((

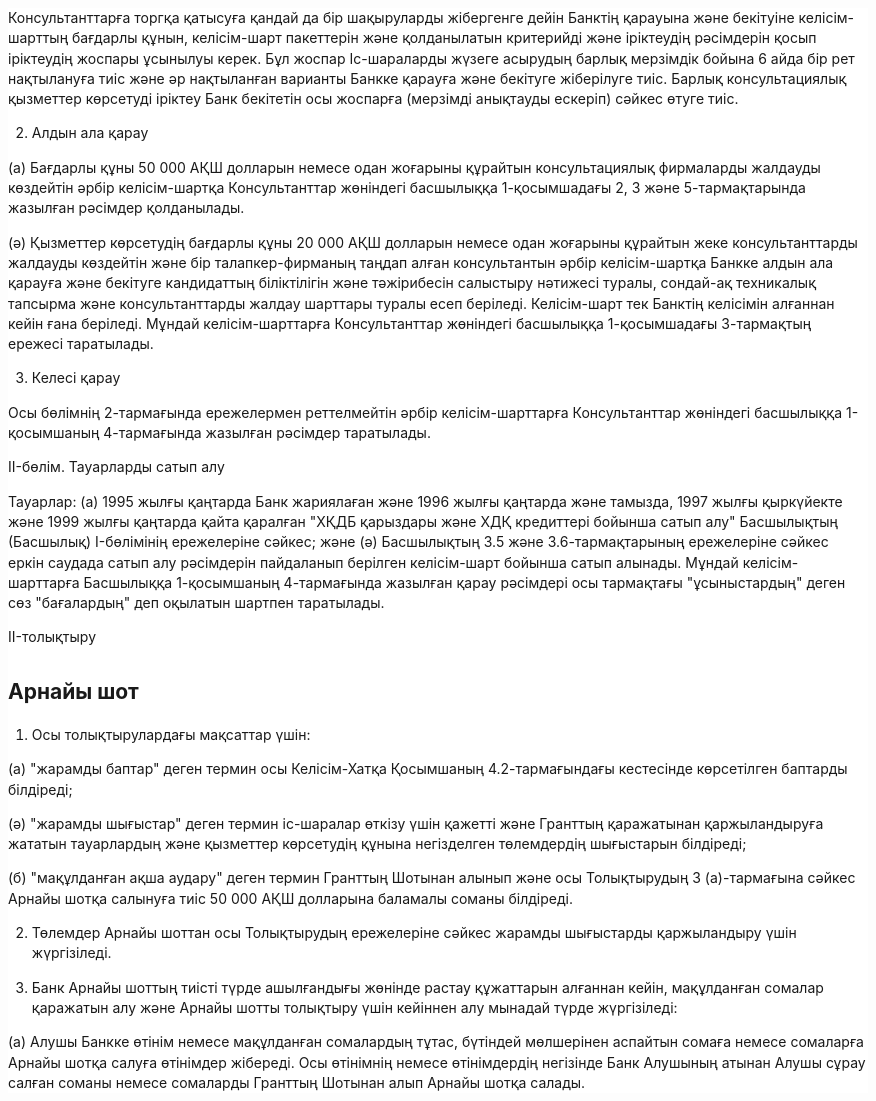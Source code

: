 Консультанттарға торгқа қатысуға қандай да бiр шақыруларды жiбергенге дейiн Банктiң қарауына және бекiтуiне келiсiм-шарттың бағдарлы құнын, келiсiм-шарт пакеттерiн және қолданылатын критерийдi және iрiктеудiң рәсiмдерiн қосып iрiктеудiң жоспары ұсынылуы керек. Бұл жоспар Іс-шараларды жүзеге асырудың барлық мерзiмдiк бойына 6 айда бiр рет нақтылануға тиiс және әр нақтыланған варианты Банкке қарауға және бекiтуге жiберiлуге тиіс. Барлық консультациялық қызметтер көрсетудi iрiктеу Банк бекiтетiн осы жоспарға (мерзiмдi анықтауды ескерiп) сәйкес өтуге тиiс.

2.  Алдын ала қарау

(а) Бағдарлы құны 50 000 АҚШ долларын немесе одан жоғарыны құрайтын консультациялық фирмаларды жалдауды көздейтiн әрбiр келiсiм-шартқа Консультанттар жөнiндегi басшылыққа 1-қосымшадағы 2, 3 және 5-тармақтарында жазылған рәсiмдер қолданылады.

(ә) Қызметтер көрсетудiң бағдарлы құны 20 000 АҚШ долларын немесе одан жоғарыны құрайтын жеке консультанттарды жалдауды көздейтiн және бiр талапкер-фирманың таңдап алған консультантын әрбiр келiсiм-шартқа Банкке алдын ала қарауға және бекiтуге кандидаттың бiлiктiлiгiн және тәжiрибесiн салыстыру нәтижесi туралы, сондай-ақ техникалық тапсырма және консультанттарды жалдау шарттары туралы есеп берiледi. Келiсiм-шарт тек Банктiң келiсiмiн алғаннан кейiн ғана берiледi. Мұндай келiсiм-шарттарға Консультанттар жөнiндегi басшылыққа 1-қосымшадағы 3-тармақтың ережесi таратылады.

3. Келесi қарау

Осы бөлiмнiң 2-тармағында ережелермен реттелмейтiн әрбiр келiсiм-шарттарға Консультанттар жөнiндегi басшылыққа 1-қосымшаның 4-тармағында жазылған рәсiмдер таратылады.

II-бөлiм. Тауарларды сатып алу

Тауарлар: (а) 1995 жылғы қаңтарда Банк жариялаған және 1996 жылғы қаңтарда және тамызда, 1997 жылғы қыркүйекте және 1999 жылғы қаңтарда қайта қаралған "ХҚДБ қарыздары және ХДҚ кредиттерi бойынша сатып алу" Басшылықтың (Басшылық) I-бөлiмiнiң ережелерiне сәйкес; және (ә) Басшылықтың 3.5 және 3.6-тармақтарының ережелерiне сәйкес еркiн саудада сатып алу рәсiмдерiн пайдаланып берiлген келiсiм-шарт бойынша сатып алынады. Мұндай келiсiм-шарттарға Басшылыққа 1-қосымшаның 4-тармағында жазылған қарау рәсiмдерi осы тармақтағы "ұсыныстардың" деген сөз "бағалардың" деп оқылатын шартпен таратылады.

II-толықтыру

## Арнайы шот

1. Осы толықтырулардағы мақсаттар үшiн:

(а) "жарамды баптар" деген термин осы Келiсiм-Хатқа Қосымшаның 4.2-тармағындағы кестесiнде көрсетiлген баптарды бiлдiредi;

(ә) "жарамды шығыстар" деген термин iс-шаралар өткiзу үшiн қажеттi және Гранттың қаражатынан қаржыландыруға жататын тауарлардың және қызметтер көрсетудiң құнына негiзделген төлемдердiң шығыстарын бiлдiредi;

(б) "мақұлданған ақша аудару" деген термин Гранттың Шотынан алынып және осы Толықтырудың 3 (а)-тармағына сәйкес Арнайы шотқа салынуға тиiс 50 000 АҚШ долларына баламалы соманы бiлдiредi.

2. Төлемдер Арнайы шоттан осы Толықтырудың ережелерiне сәйкес жарамды шығыстарды қаржыландыру үшiн жүргiзiледi.

3. Банк Арнайы шоттың тиiстi түрде ашылғандығы жөнiнде растау құжаттарын алғаннан кейiн, мақұлданған сомалар қаражатын алу және Арнайы шотты толықтыру үшiн кейiннен алу мынадай түрде жүргiзiледi:

(а) Алушы Банкке өтiнiм немесе мақұлданған сомалардың тұтас, бүтiндей мөлшерiнен аспайтын сомаға немесе сомаларға Арнайы шотқа салуға өтiнiмдер жiбередi. Осы өтiнiмнiң немесе өтiнiмдердiң негiзiнде Банк Алушының атынан Алушы сұрау салған соманы немесе сомаларды Гранттың Шотынан алып Арнайы шотқа салады.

))

Your goal:
Drop the pictures and give every line above again exactly.

Response to the exercise:
Source code

: Консультанттарға торгқа қатысуға қандай да бiр шақыруларды жiбергенге дейiн Банктiң қарауына және бекiтуiне келiсiм-шарттың бағдарлы құнын, келiсiм-шарт пакеттерiн және қолданылатын критерийдi және iрiктеудiң рәсiмдерiн қосып iрiктеудiң жоспары ұсынылуы керек. Бұл жоспар Іс-шараларды жүзеге асырудың барлық мерзiмдiк бойына 6 айда бiр рет нақтылануға тиiс және әр нақтыланған варианты Банкке қарауға және бекiтуге жiберiлуге тиіс. Барлық консультациялық қызметтер көрсетудi iрiктеу Банк бекiтетiн осы жоспарға (мерзiмдi анықтауды ескерiп) сәйкес өтуге тиiс.

2.  Алдын ала қарау

(а) Бағдарлы құны 50 000 АҚШ долларын немесе одан жоғарыны құрайтын консультациялық фирмаларды жалдауды көздейтiн әрбiр келiсiм-шартқа Консультанттар жөнiндегi басшылыққа 1-қосымшадағы 2, 3 және 5-тармақтарында жазылған рәсiмдер қолданылады.

(ә) Қызметтер көрсетудiң бағдарлы құны 20 000 АҚШ долларын немесе одан жоғарыны құрайтын жеке консультанттарды жалдауды көздейтiн және бiр талапкер-фирманың таңдап алған консультантын әрбiр келiсiм-шартқа Банкке алдын ала қарауға және бекiтуге кандидаттың бiлiктiлiгiн және тәжiрибесiн салыстыру нәтижесi туралы, сондай-ақ техникалық тапсырма және консультанттарды жалдау шарттары туралы есеп берiледi. Келiсiм-шарт тек Банктiң келiсiмiн алғаннан кейiн ғана берiледi. Мұндай келiсiм-шарттарға Консультанттар жөнiндегi басшылыққа 1-қосымшадағы 3-тармақтың ережесi таратылады.

3. Келесi қарау

Осы бөлiмнiң 2-тармағында ережелермен реттелмейтiн әрбiр келiсiм-шарттарға Консультанттар жөнiндегi басшылыққа 1-қосымшаның 4-тармағында жазылған рәсiмдер таратылады.

II-бөлiм. Тауарларды сатып алу

Тауарлар: (а) 1995 жылғы қаңтарда Банк жариялаған және 1996 жылғы қаңтарда және тамызда, 1997 жылғы қыркүйекте және 1999 жылғы қаңтарда қайта қаралған "ХҚДБ қарыздары және ХДҚ кредиттерi бойынша сатып алу" Басшылықтың (Басшылық) I-бөлiмiнiң ережелерiне сәйкес; және (ә) Басшылықтың 3.5 және 3.6-тармақтарының ережелерiне сәйкес еркiн саудада сатып алу рәсiмдерiн пайдаланып берiлген келiсiм-шарт бойынша сатып алынады. Мұндай келiсiм-шарттарға Басшылыққа 1-қосымшаның 4-тармағында жазылған қарау рәсiмдерi осы тармақтағы "ұсыныстардың" деген сөз "бағалардың" деп оқылатын шартпен таратылады.

II-толықтыру

## Арнайы шот

1. Осы толықтырулардағы мақсаттар үшiн:

(а) "жарамды баптар" деген термин осы Келiсiм-Хатқа Қосымшаның 4.2-тармағындағы кестесiнде көрсетiлген баптарды бiлдiредi;

(ә) "жарамды шығыстар" деген термин iс-шаралар өткiзу үшiн қажеттi және Гранттың қаражатынан қаржыландыруға жататын тауарлардың және қызметтер көрсетудiң құнына негiзделген төлемдердiң шығыстарын бiлдiредi;

(б) "мақұлданған ақша аудару" деген термин Гранттың Шотынан алынып және осы Толықтырудың 3 (а)-тармағына сәйкес Арнайы шотқа салынуға тиiс 50 000 АҚШ долларына баламалы соманы бiлдiредi.

2. Төлемдер Арнайы шоттан осы Толықтырудың ережелерiне сәйкес жарамды шығыстарды қаржыландыру үшiн жүргiзiледi.

3. Банк Арнайы шоттың тиiстi түрде ашылғандығы жөнiнде растау құжаттарын алғаннан кейiн, мақұлданған сомалар қаражатын алу және Арнайы шотты толықтыру үшiн кейiннен алу мынадай түрде жүргiзiледi:

(а) Алушы Банкке өтiнiм немесе мақұлданған сомалардың тұтас, бүтiндей мөлшерiнен аспайтын сомаға немесе сомаларға Арнайы шотқа салуға өтiнiмдер жiбередi. Осы өтiнiмнiң немесе өтiнiмдердiң негiзiнде Банк Алушының атынан Алушы сұрау салған соманы немесе сомаларды Гранттың Шотынан алып Арнайы шотқа салады.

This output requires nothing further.